▸ **What you need to do**
For the word "phase", copy every line of the material that includes it.

▸ **Material provided**
----

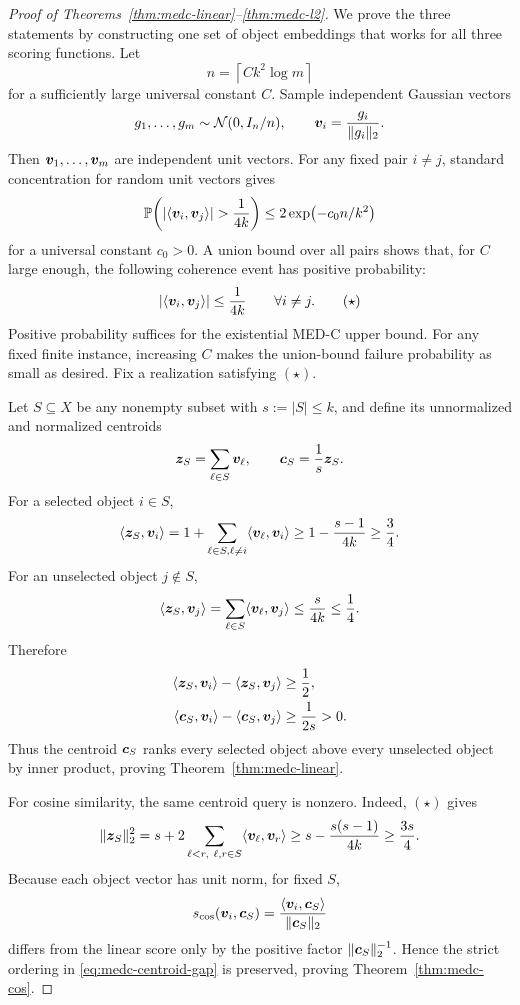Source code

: \documentclass{article}
\begin{document}
\begin{proof}[Proof of Theorems~\ref{thm:medc-linear}--\ref{thm:medc-l2}]
We prove the three statements by constructing one set of object embeddings that works for all three scoring functions. Let
\[
    n = \left\lceil C k^2\log m\right\rceil
\]
for a sufficiently large universal constant $C$. Sample independent Gaussian vectors
\[
    g_1,\dots,g_m\sim \mathcal{N}(0,I_n/n),
    \qquad
    \vv_i=\frac{g_i}{\|g_i\|_2}.
\]
Then $\vv_1,\dots,\vv_m$ are independent unit vectors. For any fixed pair $i\ne j$, standard concentration for random unit vectors gives
\[
    \mathbb{P}\!\left(
    |\langle \vv_i,\vv_j\rangle|>\frac{1}{4k}
    \right)
    \leq
    2\exp\!\left(-c_0 n/k^2\right)
\]
for a universal constant $c_0>0$. A union bound over all pairs shows that, for $C$ large enough, the following coherence event has positive probability:
\[
    |\langle \vv_i,\vv_j\rangle|
    \leq
    \frac{1}{4k}
    \qquad \forall i\ne j.
    \tag{$\star$}
\]
Positive probability suffices for the existential MED-C upper bound. For any fixed finite instance, increasing $C$ makes the union-bound failure probability as small as desired.
Fix a realization satisfying $(\star)$.

Let $S\subseteq X$ be any nonempty subset with $s:=|S|\leq k$, and define its unnormalized and normalized centroids
\[
    \vz_S=\sum_{\ell\in S}\vv_\ell,
    \qquad
    \vc_S=\frac{1}{s}\vz_S .
\]
For a selected object $i\in S$,
\[
    \langle \vz_S,\vv_i\rangle
    =
    1+\sum_{\ell\in S,\ell\ne i}\langle \vv_\ell,\vv_i\rangle
    \geq
    1-\frac{s-1}{4k}
    \geq
    \frac{3}{4}.
\]
For an unselected object $j\notin S$,
\[
    \langle \vz_S,\vv_j\rangle
    =
    \sum_{\ell\in S}\langle \vv_\ell,\vv_j\rangle
    \leq
    \frac{s}{4k}
    \leq
    \frac{1}{4}.
\]
Therefore
\begin{align}
    \langle \vz_S,\vv_i\rangle
    -
    \langle \vz_S,\vv_j\rangle
    &\geq
    \frac{1}{2}, \notag\\
    \langle \vc_S,\vv_i\rangle
    -
    \langle \vc_S,\vv_j\rangle
    &\geq
    \frac{1}{2s}>0.
    \label{eq:medc-centroid-gap}
\end{align}
Thus the centroid $\vc_S$ ranks every selected object above every unselected object by inner product, proving Theorem~\ref{thm:medc-linear}.

For cosine similarity, the same centroid query is nonzero. Indeed, $(\star)$ gives
\[
    \|\vz_S\|_2^2
    =
    s+2\sum_{\ell<r,\ \ell,r\in S}\langle \vv_\ell,\vv_r\rangle
    \geq
    s-\frac{s(s-1)}{4k}
    \geq
    \frac{3s}{4}.
\]
Because each object vector has unit norm, for fixed $S$,
\[
    s_{\cos}(\vv_i,\vc_S)
    =
    \frac{\langle \vv_i,\vc_S\rangle}{\|\vc_S\|_2}
\]
differs from the linear score only by the positive factor $\|\vc_S\|_2^{-1}$. Hence the strict ordering in \eqref{eq:medc-centroid-gap} is preserved, proving Theorem~\ref{thm:medc-cos}.


\end{proof}
\end{document}
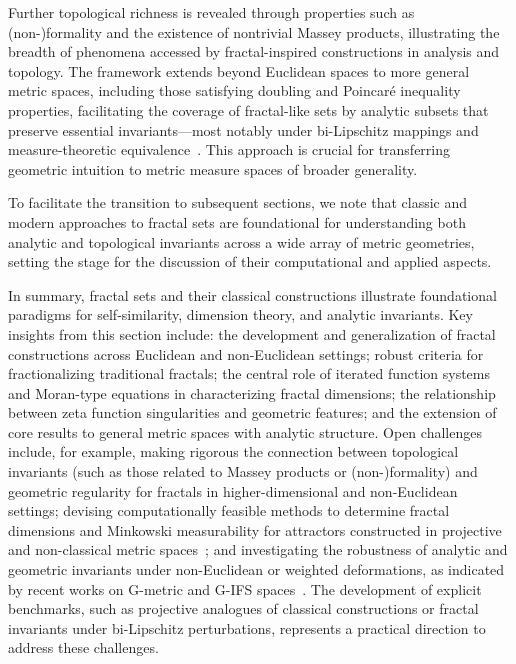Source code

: \documentclass[sigconf]{acmart}
\begin{document}
Further topological richness is revealed through properties such as (non-)formality and the existence of nontrivial Massey products, illustrating the breadth of phenomena accessed by fractal-inspired constructions in analysis and topology. The framework extends beyond Euclidean spaces to more general metric spaces, including those satisfying doubling and Poincaré inequality properties, facilitating the coverage of fractal-like sets by analytic subsets that preserve essential invariants—most notably under bi-Lipschitz mappings and measure-theoretic equivalence~\cite{ref23,ref93,ref6}. This approach is crucial for transferring geometric intuition to metric measure spaces of broader generality.

To facilitate the transition to subsequent sections, we note that classic and modern approaches to fractal sets are foundational for understanding both analytic and topological invariants across a wide array of metric geometries, setting the stage for the discussion of their computational and applied aspects.

In summary, fractal sets and their classical constructions illustrate foundational paradigms for self-similarity, dimension theory, and analytic invariants. Key insights from this section include: the development and generalization of fractal constructions across Euclidean and non-Euclidean settings; robust criteria for fractionalizing traditional fractals; the central role of iterated function systems and Moran-type equations in characterizing fractal dimensions; the relationship between zeta function singularities and geometric features; and the extension of core results to general metric spaces with analytic structure. Open challenges include, for example, making rigorous the connection between topological invariants (such as those related to Massey products or (non-)formality) and geometric regularity for fractals in higher-dimensional and non-Euclidean settings; devising computationally feasible methods to determine fractal dimensions and Minkowski measurability for attractors constructed in projective and non-classical metric spaces~\cite{ref33,ref93}; and investigating the robustness of analytic and geometric invariants under non-Euclidean or weighted deformations, as indicated by recent works on G-metric and G-IFS spaces~\cite{ref6}. The development of explicit benchmarks, such as projective analogues of classical constructions or fractal invariants under bi-Lipschitz perturbations, represents a practical direction to address these challenges.
\end{document}
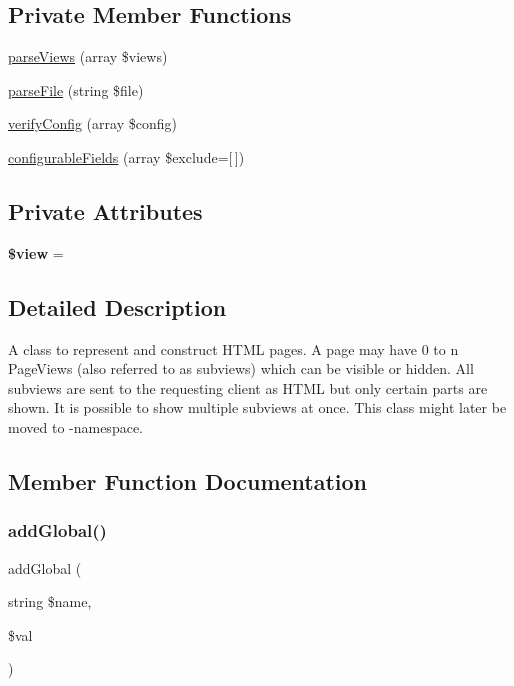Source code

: \subsection*{Private Member Functions}
\begin{DoxyCompactItemize}
\item 
\hyperlink{class_lora_1_1_page_a49b28f2ca7604e14af0d5829b4e8cc4a}{parse\+Views} (array \$views)
\item 
\hyperlink{class_lora_1_1_page_a63ba1656485acf76a0d23e8f64fdfa1d}{parse\+File} (string \$file)
\item 
\hyperlink{class_lora_1_1_page_a163d90b496da60a48073aa5d127922ed}{verify\+Config} (array \$config)
\item 
\hyperlink{class_lora_1_1_page_a3b38056ae9a3c2cada8000895f46b9cb}{configurable\+Fields} (array \$exclude=\mbox{[}$\,$\mbox{]})
\end{DoxyCompactItemize}
\subsection*{Private Attributes}
\begin{DoxyCompactItemize}
\item 
\mbox{\label{class_lora_1_1_page_acccf2eac8663e0cebe8101e90fbab089}} 
{\bfseries \$view} = \textquotesingle{}\textquotesingle{}
\end{DoxyCompactItemize}


\subsection{Detailed Description}
A class to represent and construct H\+T\+ML pages. A page may have 0 to n Page\+Views (also referred to as subviews) which can be visible or hidden. All subviews are sent to the requesting client as H\+T\+ML but only certain parts are shown. It is possible to show multiple subviews at once. This class might later be moved to  -\/namespace. 

\subsection{Member Function Documentation}
\mbox{\label{class_lora_1_1_page_a7fab10802dd45ee18ac432c3ad597eb5}} 
\subsubsection{\texorpdfstring{add\+Global()}{addGlobal()}}
{\footnotesize\ttfamily add\+Global (\begin{DoxyParamCaption}\item[{string}]{\$name,  }\item[{}]{\$val }\end{DoxyParamCaption})}

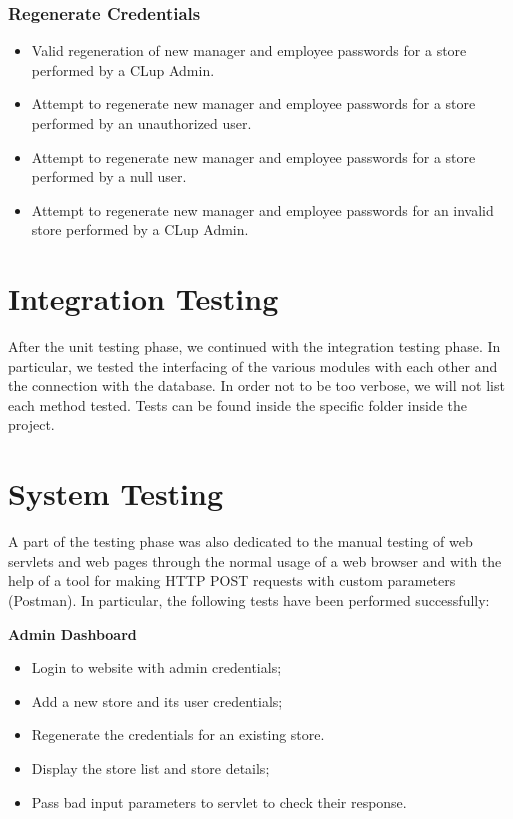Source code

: \subsubsection{Regenerate Credentials}
\begin{itemize}
	\item Valid regeneration of new manager and employee passwords for a store performed by a CLup Admin.
	\item Attempt to regenerate new manager and employee passwords for a store performed by an unauthorized user.
	\item Attempt to regenerate new manager and employee passwords for a store performed by a null user.
	\item Attempt to regenerate new manager and employee passwords for an invalid store performed by a CLup Admin.
\end{itemize}

\section{Integration Testing}
After the unit testing phase, we continued with the integration testing phase. In particular, we tested the interfacing of the various modules with each other and the connection with the database.
In order not to be too verbose, we will not list each method tested. Tests can be found inside the specific folder inside the project.

\section{System Testing}
A part of the testing phase was also dedicated to the manual testing of web servlets and web pages through the normal usage of a web browser and with the help of a tool for making HTTP POST requests with custom parameters (Postman).
In particular, the following tests have been performed successfully:

\textbf{Admin Dashboard}
\begin{itemize}
	\item Login to website with admin credentials;
	\item Add a new store and its user credentials;
	\item Regenerate the credentials for an existing store.
	\item Display the store list and store details;
	\item Pass bad input parameters to servlet to check their response.
\end{itemize}

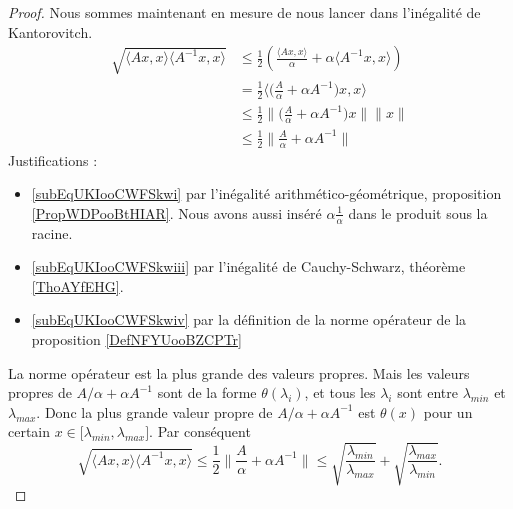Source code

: \begin{proof}
    Nous sommes maintenant en mesure de nous lancer dans l'inégalité de Kantorovitch.
    \begin{subequations}
        \begin{align}
            \sqrt{\langle Ax, x\rangle \langle A^{-1}x, x\rangle }&\leq\frac{ 1 }{2}\left( \frac{ \langle Ax, x\rangle  }{ \alpha }+\alpha\langle A^{-1}x, x\rangle  \right)\label{subEqUKIooCWFSkwi}\\
            &=\frac{ 1 }{2}\langle   \big( \frac{ A }{ \alpha }+\alpha A^{-1} \big)x , x\rangle \\
            &\leq\frac{ 1 }{2}\Big\| \big( \frac{ A }{ \alpha }+\alpha A^{-1} \big)x \|\| x \| \label{subEqUKIooCWFSkwiii}\\
            &\leq \frac{ 1 }{2}\| \frac{ A }{ \alpha }+\alpha A^{-1} \| \label{subEqUKIooCWFSkwiv}
        \end{align}
    \end{subequations}
    Justifications :
    \begin{itemize}
        \item \ref{subEqUKIooCWFSkwi} par l'inégalité arithmético-géométrique, proposition \ref{PropWDPooBtHIAR}. Nous avons aussi inséré \( \alpha\frac{1}{ \alpha }\) dans le produit sous la racine.
        \item \ref{subEqUKIooCWFSkwiii} par l'inégalité de Cauchy-Schwarz, théorème \ref{ThoAYfEHG}.
        \item \ref{subEqUKIooCWFSkwiv} par la définition de la norme opérateur de la proposition \ref{DefNFYUooBZCPTr}
    \end{itemize}
    La norme opérateur est la plus grande des valeurs propres. Mais les valeurs propres de \( A/\alpha+\alpha A^{-1}\) sont de la forme \( \theta(\lambda_i)\), et tous les \( \lambda_i\) sont entre \( \lambda_{min} \) et \( \lambda_{max}\). Donc la plus grande valeur propre de \( A/\alpha+\alpha A^{-1}\) est \( \theta(x)\) pour un certain \( x\in\mathopen[ \lambda_{min} , \lambda_{max} \mathclose]\). Par conséquent
    \begin{equation}
            \sqrt{\langle Ax, x\rangle \langle A^{-1}x, x\rangle }\leq \frac{ 1 }{2}\| \frac{ A }{ \alpha }+\alpha A^{-1} \| \leq \sqrt{\frac{ \lambda_{min} }{ \lambda_{max} }}+\sqrt{\frac{ \lambda_{max} }{ \lambda_{min} }}.
    \end{equation}
\end{proof}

----

▸ **Problem solution**
After the unit testing phase, we continued with the integration testing phase. In particular, we tested the interfacing of the various modules with each other and the connection with the database.
A part of the testing phase was also dedicated to the manual testing of web servlets and web pages through the normal usage of a web browser and with the help of a tool for making HTTP POST requests with custom parameters (Postman).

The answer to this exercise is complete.